Example successful output shape:

{
"status": "ok",
"answer": "Try forgetting the Wi-Fi network, restarting the router, and reconnecting. If the issue started after an update, also reset the network settings.",
"selected_strategy": "diagnostic_steps",
"strategy_reason": "Similar prior connectivity cases succeeded with a stepwise diagnostic checklist.",
"evaluation": {
"score": 0.86,
"passed": true,
"notes": ["clear steps", "no unsafe instruction"]
},
"adaptation_record": {
"outcome": "success",
"lesson": "For connectivity issues, start with reversible network diagnostics before escalation."
}
}

Example input shape:

{
"input": "My laptop connects to Wi-Fi but the internet stops working after a few minutes.",
"user_id": "user-123"
}

Failure Cases

Document expected failures, retries, fallback behavior, and human-review points.

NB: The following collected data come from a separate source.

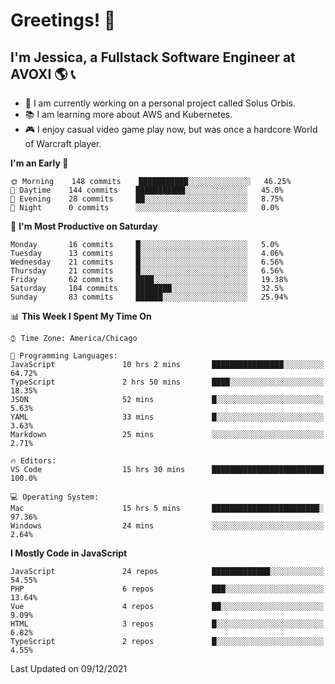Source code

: # Greetings! 🧠

## I'm Jessica, a Fullstack Software Engineer at AVOXI 🌎 📞

- 🌟 I am currently working on a personal project called Solus Orbis.
- 📚 I am learning more about AWS and Kubernetes.
- 🎮 I enjoy casual video game play now, but was once a hardcore World of Warcraft player.

<!--START_SECTION:waka-->
**I'm an Early 🐤** 

```text
🌞 Morning    148 commits    ███████████░░░░░░░░░░░░░░   46.25% 
🌆 Daytime    144 commits    ███████████░░░░░░░░░░░░░░   45.0% 
🌃 Evening    28 commits     ██░░░░░░░░░░░░░░░░░░░░░░░   8.75% 
🌙 Night      0 commits      ░░░░░░░░░░░░░░░░░░░░░░░░░   0.0%

```
📅 **I'm Most Productive on Saturday** 

```text
Monday       16 commits     █░░░░░░░░░░░░░░░░░░░░░░░░   5.0% 
Tuesday      13 commits     █░░░░░░░░░░░░░░░░░░░░░░░░   4.06% 
Wednesday    21 commits     █░░░░░░░░░░░░░░░░░░░░░░░░   6.56% 
Thursday     21 commits     █░░░░░░░░░░░░░░░░░░░░░░░░   6.56% 
Friday       62 commits     ████░░░░░░░░░░░░░░░░░░░░░   19.38% 
Saturday     104 commits    ████████░░░░░░░░░░░░░░░░░   32.5% 
Sunday       83 commits     ██████░░░░░░░░░░░░░░░░░░░   25.94%

```


📊 **This Week I Spent My Time On** 

```text
⌚︎ Time Zone: America/Chicago

💬 Programming Languages: 
JavaScript               10 hrs 2 mins       ████████████████░░░░░░░░░   64.72% 
TypeScript               2 hrs 50 mins       ████░░░░░░░░░░░░░░░░░░░░░   18.35% 
JSON                     52 mins             █░░░░░░░░░░░░░░░░░░░░░░░░   5.63% 
YAML                     33 mins             █░░░░░░░░░░░░░░░░░░░░░░░░   3.63% 
Markdown                 25 mins             ░░░░░░░░░░░░░░░░░░░░░░░░░   2.71%

🔥 Editors: 
VS Code                  15 hrs 30 mins      █████████████████████████   100.0%

💻 Operating System: 
Mac                      15 hrs 5 mins       ████████████████████████░   97.36% 
Windows                  24 mins             ░░░░░░░░░░░░░░░░░░░░░░░░░   2.64%

```

**I Mostly Code in JavaScript** 

```text
JavaScript               24 repos            █████████████░░░░░░░░░░░░   54.55% 
PHP                      6 repos             ███░░░░░░░░░░░░░░░░░░░░░░   13.64% 
Vue                      4 repos             ██░░░░░░░░░░░░░░░░░░░░░░░   9.09% 
HTML                     3 repos             █░░░░░░░░░░░░░░░░░░░░░░░░   6.82% 
TypeScript               2 repos             █░░░░░░░░░░░░░░░░░░░░░░░░   4.55%

```



 Last Updated on 09/12/2021
<!--END_SECTION:waka-->

<!--
**jessikuh/jessikuh** is a ✨ _special_ ✨ repository because its `README.md` (this file) appears on your GitHub profile.

Here are some ideas to get you started:

- 🔭 I’m currently working on ...
- 🌱 I’m currently learning ...
- 👯 I’m looking to collaborate on ...
- 🤔 I’m looking for help with ...
- 💬 Ask me about ...
- 📫 How to reach me: ...
- 😄 Pronouns: ...
- ⚡ Fun fact: ...
-->

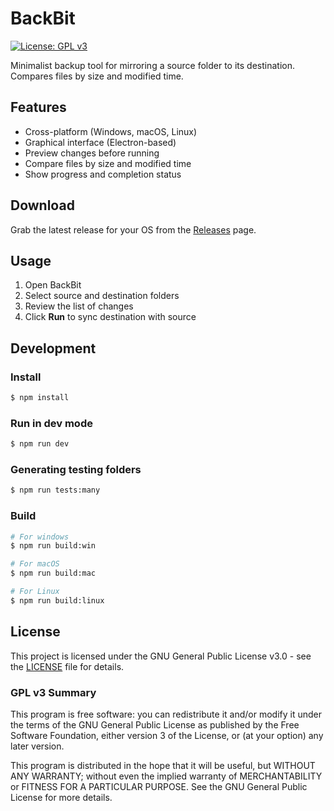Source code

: # BackBit  
[![License: GPL v3](https://img.shields.io/badge/License-GPLv3-blue.svg)](LICENSE)

Minimalist backup tool for mirroring a source folder to its destination. Compares files by size and modified time.

## Features

- Cross-platform (Windows, macOS, Linux)
- Graphical interface (Electron-based)
- Preview changes before running
- Compare files by size and modified time
- Show progress and completion status

## Download
Grab the latest release for your OS from the [Releases](../../releases) page.

## Usage

1. Open BackBit
2. Select source and destination folders
3. Review the list of changes
4. Click **Run** to sync destination with source

## Development

### Install

```bash
$ npm install
```

### Run in dev mode

```bash
$ npm run dev
```

### Generating testing folders

```bash
$ npm run tests:many
```

### Build

```bash
# For windows
$ npm run build:win

# For macOS
$ npm run build:mac

# For Linux
$ npm run build:linux
```

## License

This project is licensed under the GNU General Public License v3.0 - see the [LICENSE](LICENSE) file for details.

### GPL v3 Summary

This program is free software: you can redistribute it and/or modify it under the terms of the GNU General Public License as published by the Free Software Foundation, either version 3 of the License, or (at your option) any later version.

This program is distributed in the hope that it will be useful, but WITHOUT ANY WARRANTY; without even the implied warranty of MERCHANTABILITY or FITNESS FOR A PARTICULAR PURPOSE. See the GNU General Public License for more details.

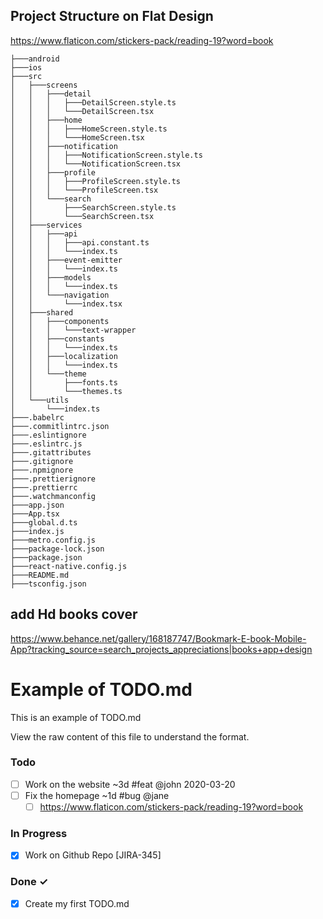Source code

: ## Project Structure on Flat Design

https://www.flaticon.com/stickers-pack/reading-19?word=book

```
├───android
├───ios
├───src
│   ├───screens
│   │   ├───detail
│   │   │   ├───DetailScreen.style.ts
│   │   │   └───DetailScreen.tsx
│   │   ├───home
│   │   │   ├───HomeScreen.style.ts
│   │   │   └───HomeScreen.tsx
│   │   ├───notification
│   │   │   ├───NotificationScreen.style.ts
│   │   │   └───NotificationScreen.tsx
│   │   ├───profile
│   │   │   ├───ProfileScreen.style.ts
│   │   │   └───ProfileScreen.tsx
│   │   └───search
│   │       ├───SearchScreen.style.ts
│   │       └───SearchScreen.tsx
│   ├───services
│   │   ├───api
│   │   │   ├───api.constant.ts
│   │   │   └───index.ts
│   │   ├───event-emitter
│   │   │   └───index.ts
│   │   ├───models
│   │   │   └───index.ts
│   │   └───navigation
│   │       └───index.tsx
│   ├───shared
│   │   ├───components
│   │   │   └───text-wrapper
│   │   ├───constants
│   │   │   └───index.ts
│   │   ├───localization
│   │   │   └───index.ts
│   │   └───theme
│   │       ├───fonts.ts
│   │       └───themes.ts
│   └───utils
│       └───index.ts
├───.babelrc
├───.commitlintrc.json
├───.eslintignore
├───.eslintrc.js
├───.gitattributes
├───.gitignore
├───.npmignore
├───.prettierignore
├───.prettierrc
├───.watchmanconfig
├───app.json
├───App.tsx
├───global.d.ts
├───index.js
├───metro.config.js
├───package-lock.json
├───package.json
├───react-native.config.js
├───README.md
├───tsconfig.json
```

## add Hd books cover

https://www.behance.net/gallery/168187747/Bookmark-E-book-Mobile-App?tracking_source=search_projects_appreciations|books+app+design

# Example of TODO.md

This is an example of TODO.md

View the raw content of this file to understand the format.

### Todo

- [ ] Work on the website ~3d #feat @john 2020-03-20
- [ ] Fix the homepage ~1d #bug @jane
  - [ ] https://www.flaticon.com/stickers-pack/reading-19?word=book

### In Progress

- [x] Work on Github Repo [JIRA-345]

### Done ✓

- [x] Create my first TODO.md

  • Blank input should fail in preprocess_input without invoking the model.
  • No relevant prior experience should not block the graph; select_strategy should fall back to a general diagnostic or clarification strategy.
  • Retrieved experience may be stale, irrelevant, or contradictory. The graph should treat it as guidance, not as ground truth.
  • The generator may produce unsupported claims. evaluate_response should flag unsupported or overconfident content and route to revision or review.
  • Evaluator output may be malformed or missing a score. The graph should append an error and either retry evaluation once or route to review.
  • Low score after the retry limit should end in mark_needs_review, not an unbounded adaptation loop.
  • Archive persistence may fail. The graph should preserve archive_update in state and expose the persistence error in final_output.
  • Sensitive or personal data should not be stored in the archive unless the implementation has a retention policy and scoped namespace.
  • Self-modifying behavior is out of scope for the first graph. The graph may update strategy records or memory, but it must not edit repository files, prompts on disk, or model weights.
  • Reward hacking risk should be acknowledged: optimizing only for evaluator score can produce responses that satisfy the rubric while failing the user. Tests should include at least one case where a high-looking but unsupported answer is rejected.

Test Ideas

  • Verify the happy path where a relevant prior case is retrieved, diagnostic_steps is selected, the evaluator passes the draft, and an adaptation record is produced.
  • Verify the cold-start path where no memory exists and the graph still produces a general response with an archive update.
  • Verify a low-scoring draft routes through revise_strategy, increments retry_count, and then finalizes after the revised response passes.
  • Verify a second low score after max_retries routes to mark_needs_review.
  • Verify unsafe or unsupported generated content routes to human review even if a numeric score is present.
  • Verify persistence failure appends an error while preserving archive_update in final state.
  • Verify blank input stops before retrieval or model generation.
  • Verify tests can inject a fake retriever, fake generator, fake evaluator, and fake persistence layer.
  • Verify final state always includes selected_strategy, evaluation, adaptation_record, retry_count, errors, and final_output.
  • Verify retrieved memories are scoped by user_id or a documented default namespace when personalization is enabled.

Open Questions

  • docs/agentic-design-patterns-toc.md lists Chapter 9 as logical pages 142-153, but PDF text extraction shows the visible Chapter 9 section at page labels 154-166, zero-based indexes 153-165, with chapter-local page counters 1-13.
  • Should the first implementation use LangGraph's persistent store/checkpointer for the experience archive, or keep an injected in-memory repository until the shared project scaffold is finalized?
  • Should evaluation be implemented first as deterministic heuristics, an LLM judge, or a pluggable interface with deterministic fakes for tests?
  • What retention and privacy policy should apply to user-specific adaptation records?
  • What score threshold and retry cap should be standardized across later adaptive examples?